For the material that follows, list every line containing the word "vercel".

» **Material to process**
■ ■ ■ ■
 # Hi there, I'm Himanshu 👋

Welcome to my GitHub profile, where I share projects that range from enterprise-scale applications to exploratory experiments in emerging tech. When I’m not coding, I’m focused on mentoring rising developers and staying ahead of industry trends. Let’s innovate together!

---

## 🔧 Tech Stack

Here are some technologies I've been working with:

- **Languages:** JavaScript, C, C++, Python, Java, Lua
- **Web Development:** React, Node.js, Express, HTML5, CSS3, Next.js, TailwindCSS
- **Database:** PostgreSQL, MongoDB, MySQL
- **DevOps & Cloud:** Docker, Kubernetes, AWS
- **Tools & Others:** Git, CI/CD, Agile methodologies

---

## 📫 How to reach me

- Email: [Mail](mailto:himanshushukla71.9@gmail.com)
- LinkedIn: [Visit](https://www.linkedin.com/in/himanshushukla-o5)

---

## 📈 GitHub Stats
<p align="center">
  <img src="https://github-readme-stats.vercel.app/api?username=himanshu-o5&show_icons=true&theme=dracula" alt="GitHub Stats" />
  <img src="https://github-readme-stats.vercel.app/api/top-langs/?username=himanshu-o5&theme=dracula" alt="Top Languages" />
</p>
■ ■ ■ ■
» **Exercise output**
  <img src="https://github-readme-stats.vercel.app/api?username=himanshu-o5&show_icons=true&theme=dracula" alt="GitHub Stats" />
  <img src="https://github-readme-stats.vercel.app/api/top-langs/?username=himanshu-o5&theme=dracula" alt="Top Languages" />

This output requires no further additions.